The consignment was loaded onto a vessel and this constituted good delivery. A sent an email to the broker with an attached invoice which showed A’s bank account at Citibank and provided the destination account for A at Citibank New York. The broker forwarded A’s email to K. K did not receive that email, but received an email which appeared to come from the broker and which directed payment to a different destination account at Citibank in London.
K gave instructions to its bank to make payment through Citibank New York to the London branch of Citibank.
A Gafta Board of Appeal found that:
a. there had been an act of fraud; and
b. the emails from A to the broker contained the correct bank details for A. By reason of Clause 18 of Gafta 119, the emails to the broker constituted good notice under the contract; and
c. K bore the risk of receipt of the money into the wrong bank account as K’s duty was to make payment to an account nominated by A. A had nominated its correct bank account in its email to
the broker; and
d. A had satisfied its obligations by delivering the consignment and was entitled to receive the full invoice price in cash equivalent into its nominated bank account.
The court’s approach
K challenged the Board’s Award under sections 68 and 69 of the Arbitration Act 1996 on the ground of serious irregularity (S.68) and an appeal on a point of law (S.69).

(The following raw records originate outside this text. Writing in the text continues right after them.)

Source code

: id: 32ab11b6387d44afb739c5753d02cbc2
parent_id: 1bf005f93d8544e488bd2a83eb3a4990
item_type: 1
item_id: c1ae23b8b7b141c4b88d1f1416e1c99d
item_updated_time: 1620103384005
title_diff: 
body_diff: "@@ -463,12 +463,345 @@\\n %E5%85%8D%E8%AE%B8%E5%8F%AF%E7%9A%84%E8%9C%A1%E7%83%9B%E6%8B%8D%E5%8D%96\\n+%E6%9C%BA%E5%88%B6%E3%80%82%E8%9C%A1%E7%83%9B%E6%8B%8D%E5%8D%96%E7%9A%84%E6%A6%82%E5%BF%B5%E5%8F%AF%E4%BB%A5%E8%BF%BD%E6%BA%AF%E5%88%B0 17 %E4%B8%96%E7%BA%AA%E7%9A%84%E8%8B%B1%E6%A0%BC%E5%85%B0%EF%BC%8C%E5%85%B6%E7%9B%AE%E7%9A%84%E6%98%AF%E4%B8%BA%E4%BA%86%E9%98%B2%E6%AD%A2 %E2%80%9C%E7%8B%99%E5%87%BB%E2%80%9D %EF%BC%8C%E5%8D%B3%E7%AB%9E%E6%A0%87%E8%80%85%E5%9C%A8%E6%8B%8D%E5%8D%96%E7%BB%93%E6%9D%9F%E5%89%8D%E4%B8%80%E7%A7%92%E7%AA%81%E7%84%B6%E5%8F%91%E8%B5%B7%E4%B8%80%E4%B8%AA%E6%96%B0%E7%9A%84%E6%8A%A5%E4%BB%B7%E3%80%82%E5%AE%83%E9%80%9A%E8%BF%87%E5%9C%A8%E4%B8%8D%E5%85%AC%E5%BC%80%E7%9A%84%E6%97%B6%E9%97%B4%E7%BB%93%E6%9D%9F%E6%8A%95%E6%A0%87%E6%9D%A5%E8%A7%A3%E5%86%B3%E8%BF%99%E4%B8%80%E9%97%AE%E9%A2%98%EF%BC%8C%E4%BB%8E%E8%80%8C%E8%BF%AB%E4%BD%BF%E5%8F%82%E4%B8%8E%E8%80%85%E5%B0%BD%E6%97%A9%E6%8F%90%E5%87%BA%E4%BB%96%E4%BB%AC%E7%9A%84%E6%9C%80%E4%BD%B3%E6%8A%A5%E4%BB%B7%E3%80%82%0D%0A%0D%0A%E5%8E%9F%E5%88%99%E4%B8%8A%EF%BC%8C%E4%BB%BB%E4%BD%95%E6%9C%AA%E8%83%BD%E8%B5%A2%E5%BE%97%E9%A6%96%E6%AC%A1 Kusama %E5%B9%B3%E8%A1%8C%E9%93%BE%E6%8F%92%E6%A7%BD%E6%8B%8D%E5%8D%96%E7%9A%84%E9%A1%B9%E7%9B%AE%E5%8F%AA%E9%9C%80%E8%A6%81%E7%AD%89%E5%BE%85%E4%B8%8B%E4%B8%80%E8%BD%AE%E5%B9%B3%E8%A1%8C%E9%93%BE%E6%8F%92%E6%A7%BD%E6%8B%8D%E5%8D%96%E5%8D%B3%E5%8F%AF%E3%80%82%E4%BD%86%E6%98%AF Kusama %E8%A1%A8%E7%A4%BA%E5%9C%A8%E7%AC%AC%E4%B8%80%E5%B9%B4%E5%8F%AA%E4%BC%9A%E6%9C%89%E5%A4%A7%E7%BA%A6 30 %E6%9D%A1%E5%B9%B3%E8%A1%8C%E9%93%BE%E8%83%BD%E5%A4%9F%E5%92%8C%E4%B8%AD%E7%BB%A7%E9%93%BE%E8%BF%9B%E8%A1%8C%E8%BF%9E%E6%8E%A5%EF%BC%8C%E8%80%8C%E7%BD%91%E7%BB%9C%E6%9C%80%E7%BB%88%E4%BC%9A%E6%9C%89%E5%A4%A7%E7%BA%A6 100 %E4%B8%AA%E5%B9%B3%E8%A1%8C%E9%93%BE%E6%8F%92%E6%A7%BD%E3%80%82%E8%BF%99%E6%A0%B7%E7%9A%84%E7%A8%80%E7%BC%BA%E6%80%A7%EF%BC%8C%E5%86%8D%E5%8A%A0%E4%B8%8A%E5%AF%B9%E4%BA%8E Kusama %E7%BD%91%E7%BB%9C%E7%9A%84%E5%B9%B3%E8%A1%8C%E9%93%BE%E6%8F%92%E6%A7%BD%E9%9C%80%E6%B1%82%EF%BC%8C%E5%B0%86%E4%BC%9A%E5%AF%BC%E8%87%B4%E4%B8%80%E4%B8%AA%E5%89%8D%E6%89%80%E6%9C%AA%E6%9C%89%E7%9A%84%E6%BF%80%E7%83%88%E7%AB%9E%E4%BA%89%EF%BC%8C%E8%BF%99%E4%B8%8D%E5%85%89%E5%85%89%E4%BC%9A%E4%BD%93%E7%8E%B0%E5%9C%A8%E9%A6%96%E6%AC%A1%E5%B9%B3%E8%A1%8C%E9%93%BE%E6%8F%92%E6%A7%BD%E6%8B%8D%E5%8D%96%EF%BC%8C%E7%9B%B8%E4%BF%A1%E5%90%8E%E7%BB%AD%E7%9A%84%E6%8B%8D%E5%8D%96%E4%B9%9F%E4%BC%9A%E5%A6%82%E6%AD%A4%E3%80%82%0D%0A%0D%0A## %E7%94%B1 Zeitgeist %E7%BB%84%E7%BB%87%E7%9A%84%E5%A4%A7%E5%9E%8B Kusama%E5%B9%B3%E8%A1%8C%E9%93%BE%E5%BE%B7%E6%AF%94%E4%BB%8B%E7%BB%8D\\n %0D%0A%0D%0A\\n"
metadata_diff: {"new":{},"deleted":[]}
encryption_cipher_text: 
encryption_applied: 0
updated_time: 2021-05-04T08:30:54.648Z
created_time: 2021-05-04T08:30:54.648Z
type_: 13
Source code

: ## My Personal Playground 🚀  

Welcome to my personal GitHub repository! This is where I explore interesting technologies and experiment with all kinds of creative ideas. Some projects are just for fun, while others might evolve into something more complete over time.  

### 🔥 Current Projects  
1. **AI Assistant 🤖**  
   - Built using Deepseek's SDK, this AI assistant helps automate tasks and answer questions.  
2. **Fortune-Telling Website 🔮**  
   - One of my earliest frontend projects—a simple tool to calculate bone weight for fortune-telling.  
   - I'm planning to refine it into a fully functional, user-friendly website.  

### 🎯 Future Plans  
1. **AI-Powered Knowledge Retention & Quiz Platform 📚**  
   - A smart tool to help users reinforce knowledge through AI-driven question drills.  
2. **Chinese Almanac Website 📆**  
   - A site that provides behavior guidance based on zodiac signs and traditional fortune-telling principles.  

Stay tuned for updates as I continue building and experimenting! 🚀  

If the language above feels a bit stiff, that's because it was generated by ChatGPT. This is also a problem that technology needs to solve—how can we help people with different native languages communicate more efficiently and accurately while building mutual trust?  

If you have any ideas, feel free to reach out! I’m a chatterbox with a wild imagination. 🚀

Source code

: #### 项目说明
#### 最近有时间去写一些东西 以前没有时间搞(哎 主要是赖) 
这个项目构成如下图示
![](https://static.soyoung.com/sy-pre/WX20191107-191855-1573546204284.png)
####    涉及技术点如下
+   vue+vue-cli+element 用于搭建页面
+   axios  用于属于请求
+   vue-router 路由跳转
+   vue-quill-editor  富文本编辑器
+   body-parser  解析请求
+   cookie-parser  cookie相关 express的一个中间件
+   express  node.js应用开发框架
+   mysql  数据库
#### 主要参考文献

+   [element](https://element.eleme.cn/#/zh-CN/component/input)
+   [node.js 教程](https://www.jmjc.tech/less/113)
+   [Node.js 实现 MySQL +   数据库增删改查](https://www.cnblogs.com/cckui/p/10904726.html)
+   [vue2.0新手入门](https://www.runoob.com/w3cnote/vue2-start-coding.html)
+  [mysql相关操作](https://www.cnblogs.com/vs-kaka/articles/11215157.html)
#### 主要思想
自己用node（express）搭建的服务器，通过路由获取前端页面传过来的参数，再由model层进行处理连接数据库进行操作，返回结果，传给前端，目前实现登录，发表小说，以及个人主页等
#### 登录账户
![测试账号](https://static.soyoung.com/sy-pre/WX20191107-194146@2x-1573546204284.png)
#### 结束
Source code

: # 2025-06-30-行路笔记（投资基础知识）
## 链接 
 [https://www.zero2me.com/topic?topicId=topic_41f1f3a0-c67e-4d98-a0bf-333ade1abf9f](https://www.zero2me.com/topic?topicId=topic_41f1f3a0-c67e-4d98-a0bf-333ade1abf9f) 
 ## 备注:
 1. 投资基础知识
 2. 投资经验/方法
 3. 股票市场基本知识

K argued (among other things):
The Board had made an error of law in finding that K’s obligation was to make payment into A’s bank account at Citibank as on a true construction of the contract, K’s obligation was only to pay the price to A’s bank and that obligation had been fulfilled by the payment to Citibank irrespective of the account details;
There had been a serious irregularity on the part of the Board by holding that the broker was the agent for K as this point had not been advanced by A before the Board and K had not therefore been afforded an opportunity to address that point.
The court made the following findings:
The contractual obligation to make a payment, “net cash” against the background of modern banking practice would permit any commercially recognised method of transferring funds providing it is equivalent to cash.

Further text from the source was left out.